Apresentei projeto que estabelece a obrigatoriedade de gestores públicos – federais, estaduais, municipais e do DF – apresentarem anexos às Leis de Diretrizes Orçamentárias anuais com seus planos para a infância e a juventude. Nossa proposta impõe regras para prestação de contas e estabelece, em caso de descumprimento, as mesmas sanções da Lei de Responsabilidade Fiscal, que vão de multas e ressarcimento aos cofres públicos à inelegibilidade por até oito anos e prisão.
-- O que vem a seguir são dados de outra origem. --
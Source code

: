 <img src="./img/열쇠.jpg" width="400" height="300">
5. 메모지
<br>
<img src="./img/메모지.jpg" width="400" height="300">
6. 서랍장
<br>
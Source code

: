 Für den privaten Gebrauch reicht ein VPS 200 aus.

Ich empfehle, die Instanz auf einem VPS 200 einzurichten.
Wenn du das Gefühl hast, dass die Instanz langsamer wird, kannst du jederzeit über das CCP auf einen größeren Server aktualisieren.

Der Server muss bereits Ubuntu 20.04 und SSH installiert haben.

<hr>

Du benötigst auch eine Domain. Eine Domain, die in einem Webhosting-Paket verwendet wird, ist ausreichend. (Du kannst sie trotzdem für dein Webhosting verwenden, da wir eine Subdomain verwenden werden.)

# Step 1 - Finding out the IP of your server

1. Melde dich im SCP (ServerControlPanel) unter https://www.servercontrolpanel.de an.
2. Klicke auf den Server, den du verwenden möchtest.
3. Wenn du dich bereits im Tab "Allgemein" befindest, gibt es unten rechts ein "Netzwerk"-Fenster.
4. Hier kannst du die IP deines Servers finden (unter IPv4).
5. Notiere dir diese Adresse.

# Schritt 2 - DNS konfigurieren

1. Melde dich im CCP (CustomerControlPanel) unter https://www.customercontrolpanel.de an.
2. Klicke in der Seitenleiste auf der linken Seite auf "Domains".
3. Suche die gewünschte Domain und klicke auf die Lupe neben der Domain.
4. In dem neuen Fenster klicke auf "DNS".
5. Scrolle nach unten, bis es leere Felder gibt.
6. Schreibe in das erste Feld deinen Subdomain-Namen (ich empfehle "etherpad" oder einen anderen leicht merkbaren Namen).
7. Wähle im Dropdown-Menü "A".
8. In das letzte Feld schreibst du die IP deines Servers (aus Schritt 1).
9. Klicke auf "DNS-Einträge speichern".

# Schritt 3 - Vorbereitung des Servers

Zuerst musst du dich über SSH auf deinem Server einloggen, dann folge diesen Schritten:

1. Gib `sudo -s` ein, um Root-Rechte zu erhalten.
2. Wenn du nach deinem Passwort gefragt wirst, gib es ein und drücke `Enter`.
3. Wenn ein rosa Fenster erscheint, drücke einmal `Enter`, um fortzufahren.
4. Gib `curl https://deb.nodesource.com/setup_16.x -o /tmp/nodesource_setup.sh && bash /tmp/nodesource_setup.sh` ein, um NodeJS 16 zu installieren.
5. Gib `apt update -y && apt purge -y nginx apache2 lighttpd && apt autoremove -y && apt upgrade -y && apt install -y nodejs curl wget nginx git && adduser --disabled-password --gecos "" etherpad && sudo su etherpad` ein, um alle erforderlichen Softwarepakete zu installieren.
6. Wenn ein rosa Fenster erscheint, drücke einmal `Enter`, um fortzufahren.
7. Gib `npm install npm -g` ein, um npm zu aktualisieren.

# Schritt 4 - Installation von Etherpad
Entendemos que a redução da maioridade penal não diz respeito apenas ao futuro de nossas meninas e meninos, diz respeito a que sociedade nós queremos. Se queremos a sociedade da punição, vingativa, higienista e eugenista, que extermina jovens e negros, e considera isso natural, ou se queremos a sociedade que refletirá sobre ela mesma e apontará as verdadeiras soluções da criminalidade ou da violência em nosso país.

Que sociedade nós queremos? Que destinos nós mudaremos em nossa sociedade? Não podemos brincar com seres humanos, como acreditam aqueles que defendem que a bala e as grades resolvem tudo. Não resolvem, tampouco calarão os direitos das crianças e dos adolescentes deste país.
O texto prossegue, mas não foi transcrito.